───── Records supplied ─────

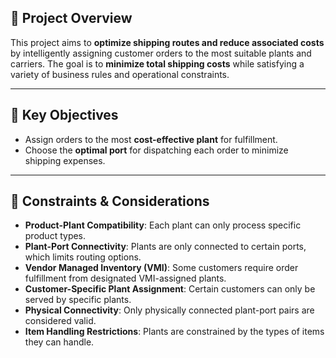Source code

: ## 🚚 Project Overview

This project aims to **optimize shipping routes and reduce associated costs** by intelligently assigning customer orders to the most suitable plants and carriers. The goal is to **minimize total shipping costs** while satisfying a variety of business rules and operational constraints.

---

## 🎯 Key Objectives

- Assign orders to the most **cost-effective plant** for fulfillment.  
- Choose the **optimal port** for dispatching each order to minimize shipping expenses.

---

## 📌 Constraints & Considerations

- **Product-Plant Compatibility**: Each plant can only process specific product types.
- **Plant-Port Connectivity**: Plants are only connected to certain ports, which limits routing options.
- **Vendor Managed Inventory (VMI)**: Some customers require order fulfillment from designated VMI-assigned plants.
- **Customer-Specific Plant Assignment**: Certain customers can only be served by specific plants.
- **Physical Connectivity**: Only physically connected plant-port pairs are considered valid.
- **Item Handling Restrictions**: Plants are constrained by the types of items they can handle.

─────

Task details = Could you return all the entries exactly as they appear, minus the pictures?

Answer area =
Source code

: ## 🚚 Project Overview

This project aims to **optimize shipping routes and reduce associated costs** by intelligently assigning customer orders to the most suitable plants and carriers. The goal is to **minimize total shipping costs** while satisfying a variety of business rules and operational constraints.

---

## 🎯 Key Objectives

- Assign orders to the most **cost-effective plant** for fulfillment.  
- Choose the **optimal port** for dispatching each order to minimize shipping expenses.

---

## 📌 Constraints & Considerations

- **Product-Plant Compatibility**: Each plant can only process specific product types.
- **Plant-Port Connectivity**: Plants are only connected to certain ports, which limits routing options.
- **Vendor Managed Inventory (VMI)**: Some customers require order fulfillment from designated VMI-assigned plants.
- **Customer-Specific Plant Assignment**: Certain customers can only be served by specific plants.
- **Physical Connectivity**: Only physically connected plant-port pairs are considered valid.
- **Item Handling Restrictions**: Plants are constrained by the types of items they can handle.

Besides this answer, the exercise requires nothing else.